#### [EXTRACTED ENTRIES]

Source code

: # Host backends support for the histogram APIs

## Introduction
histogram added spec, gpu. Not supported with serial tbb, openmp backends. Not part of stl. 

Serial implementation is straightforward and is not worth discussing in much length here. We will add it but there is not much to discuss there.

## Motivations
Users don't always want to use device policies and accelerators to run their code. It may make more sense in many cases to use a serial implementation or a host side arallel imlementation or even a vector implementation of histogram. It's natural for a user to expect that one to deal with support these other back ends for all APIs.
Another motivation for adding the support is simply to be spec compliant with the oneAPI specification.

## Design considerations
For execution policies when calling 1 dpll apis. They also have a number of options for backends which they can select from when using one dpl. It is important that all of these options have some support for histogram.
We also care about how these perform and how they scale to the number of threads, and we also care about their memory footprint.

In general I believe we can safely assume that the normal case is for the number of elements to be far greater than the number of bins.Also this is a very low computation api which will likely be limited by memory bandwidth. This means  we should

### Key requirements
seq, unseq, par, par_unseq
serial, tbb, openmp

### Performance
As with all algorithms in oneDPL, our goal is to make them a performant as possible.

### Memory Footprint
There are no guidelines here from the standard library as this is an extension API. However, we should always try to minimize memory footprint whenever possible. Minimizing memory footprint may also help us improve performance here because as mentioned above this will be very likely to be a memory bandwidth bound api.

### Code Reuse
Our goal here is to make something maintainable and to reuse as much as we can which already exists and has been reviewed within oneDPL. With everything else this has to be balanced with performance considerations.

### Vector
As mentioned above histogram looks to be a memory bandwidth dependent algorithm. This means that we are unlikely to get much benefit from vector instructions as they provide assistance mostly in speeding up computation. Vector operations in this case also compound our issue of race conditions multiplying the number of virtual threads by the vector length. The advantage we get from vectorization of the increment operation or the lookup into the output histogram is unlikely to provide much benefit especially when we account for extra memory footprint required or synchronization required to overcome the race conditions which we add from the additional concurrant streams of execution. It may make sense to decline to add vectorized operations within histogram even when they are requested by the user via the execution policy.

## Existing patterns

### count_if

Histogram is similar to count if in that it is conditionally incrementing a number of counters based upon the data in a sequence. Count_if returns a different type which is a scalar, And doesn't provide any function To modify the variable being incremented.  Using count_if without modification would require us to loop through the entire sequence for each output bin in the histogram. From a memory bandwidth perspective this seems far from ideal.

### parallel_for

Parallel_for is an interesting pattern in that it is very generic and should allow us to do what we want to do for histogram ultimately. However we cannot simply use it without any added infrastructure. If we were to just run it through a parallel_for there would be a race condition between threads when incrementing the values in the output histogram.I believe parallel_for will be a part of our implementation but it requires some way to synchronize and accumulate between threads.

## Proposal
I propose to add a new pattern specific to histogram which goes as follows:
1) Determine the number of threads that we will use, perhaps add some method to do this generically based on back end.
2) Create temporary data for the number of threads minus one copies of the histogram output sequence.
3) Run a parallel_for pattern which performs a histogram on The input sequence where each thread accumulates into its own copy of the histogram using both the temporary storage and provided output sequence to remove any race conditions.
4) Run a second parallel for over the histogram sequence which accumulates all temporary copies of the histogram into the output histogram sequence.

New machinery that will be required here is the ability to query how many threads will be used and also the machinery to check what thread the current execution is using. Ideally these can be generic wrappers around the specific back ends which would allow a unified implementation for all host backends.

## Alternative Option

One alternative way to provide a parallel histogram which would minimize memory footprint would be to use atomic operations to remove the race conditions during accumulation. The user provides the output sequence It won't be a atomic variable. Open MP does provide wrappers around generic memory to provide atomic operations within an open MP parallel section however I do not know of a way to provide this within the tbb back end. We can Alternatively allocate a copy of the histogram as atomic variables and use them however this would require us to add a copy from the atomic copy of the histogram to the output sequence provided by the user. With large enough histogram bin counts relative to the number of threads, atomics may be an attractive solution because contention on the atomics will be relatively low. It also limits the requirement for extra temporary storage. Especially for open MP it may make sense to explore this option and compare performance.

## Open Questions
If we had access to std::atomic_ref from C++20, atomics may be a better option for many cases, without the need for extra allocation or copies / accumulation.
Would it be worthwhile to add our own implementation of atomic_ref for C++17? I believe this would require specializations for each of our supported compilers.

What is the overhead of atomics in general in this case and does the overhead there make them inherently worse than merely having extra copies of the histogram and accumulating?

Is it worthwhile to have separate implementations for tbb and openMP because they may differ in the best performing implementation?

#### [YOUR GOAL]
Could you quote the material above in full, exactly as it stands?

#### [RESPONSE TO THIS TASK]
Source code

: # Host backends support for the histogram APIs

## Introduction
histogram added spec, gpu. Not supported with serial tbb, openmp backends. Not part of stl. 

Serial implementation is straightforward and is not worth discussing in much length here. We will add it but there is not much to discuss there.

## Motivations
Users don't always want to use device policies and accelerators to run their code. It may make more sense in many cases to use a serial implementation or a host side arallel imlementation or even a vector implementation of histogram. It's natural for a user to expect that one to deal with support these other back ends for all APIs.
Another motivation for adding the support is simply to be spec compliant with the oneAPI specification.

## Design considerations
For execution policies when calling 1 dpll apis. They also have a number of options for backends which they can select from when using one dpl. It is important that all of these options have some support for histogram.
We also care about how these perform and how they scale to the number of threads, and we also care about their memory footprint.

In general I believe we can safely assume that the normal case is for the number of elements to be far greater than the number of bins.Also this is a very low computation api which will likely be limited by memory bandwidth. This means  we should

### Key requirements
seq, unseq, par, par_unseq
serial, tbb, openmp

### Performance
As with all algorithms in oneDPL, our goal is to make them a performant as possible.

### Memory Footprint
There are no guidelines here from the standard library as this is an extension API. However, we should always try to minimize memory footprint whenever possible. Minimizing memory footprint may also help us improve performance here because as mentioned above this will be very likely to be a memory bandwidth bound api.

### Code Reuse
Our goal here is to make something maintainable and to reuse as much as we can which already exists and has been reviewed within oneDPL. With everything else this has to be balanced with performance considerations.

### Vector
As mentioned above histogram looks to be a memory bandwidth dependent algorithm. This means that we are unlikely to get much benefit from vector instructions as they provide assistance mostly in speeding up computation. Vector operations in this case also compound our issue of race conditions multiplying the number of virtual threads by the vector length. The advantage we get from vectorization of the increment operation or the lookup into the output histogram is unlikely to provide much benefit especially when we account for extra memory footprint required or synchronization required to overcome the race conditions which we add from the additional concurrant streams of execution. It may make sense to decline to add vectorized operations within histogram even when they are requested by the user via the execution policy.

## Existing patterns

### count_if

Histogram is similar to count if in that it is conditionally incrementing a number of counters based upon the data in a sequence. Count_if returns a different type which is a scalar, And doesn't provide any function To modify the variable being incremented.  Using count_if without modification would require us to loop through the entire sequence for each output bin in the histogram. From a memory bandwidth perspective this seems far from ideal.

### parallel_for

Parallel_for is an interesting pattern in that it is very generic and should allow us to do what we want to do for histogram ultimately. However we cannot simply use it without any added infrastructure. If we were to just run it through a parallel_for there would be a race condition between threads when incrementing the values in the output histogram.I believe parallel_for will be a part of our implementation but it requires some way to synchronize and accumulate between threads.

## Proposal
I propose to add a new pattern specific to histogram which goes as follows:
1) Determine the number of threads that we will use, perhaps add some method to do this generically based on back end.
2) Create temporary data for the number of threads minus one copies of the histogram output sequence.
3) Run a parallel_for pattern which performs a histogram on The input sequence where each thread accumulates into its own copy of the histogram using both the temporary storage and provided output sequence to remove any race conditions.
4) Run a second parallel for over the histogram sequence which accumulates all temporary copies of the histogram into the output histogram sequence.

New machinery that will be required here is the ability to query how many threads will be used and also the machinery to check what thread the current execution is using. Ideally these can be generic wrappers around the specific back ends which would allow a unified implementation for all host backends.

## Alternative Option

One alternative way to provide a parallel histogram which would minimize memory footprint would be to use atomic operations to remove the race conditions during accumulation. The user provides the output sequence It won't be a atomic variable. Open MP does provide wrappers around generic memory to provide atomic operations within an open MP parallel section however I do not know of a way to provide this within the tbb back end. We can Alternatively allocate a copy of the histogram as atomic variables and use them however this would require us to add a copy from the atomic copy of the histogram to the output sequence provided by the user. With large enough histogram bin counts relative to the number of threads, atomics may be an attractive solution because contention on the atomics will be relatively low. It also limits the requirement for extra temporary storage. Especially for open MP it may make sense to explore this option and compare performance.

## Open Questions
If we had access to std::atomic_ref from C++20, atomics may be a better option for many cases, without the need for extra allocation or copies / accumulation.
Would it be worthwhile to add our own implementation of atomic_ref for C++17? I believe this would require specializations for each of our supported compilers.

What is the overhead of atomics in general in this case and does the overhead there make them inherently worse than merely having extra copies of the histogram and accumulating?

Is it worthwhile to have separate implementations for tbb and openMP because they may differ in the best performing implementation?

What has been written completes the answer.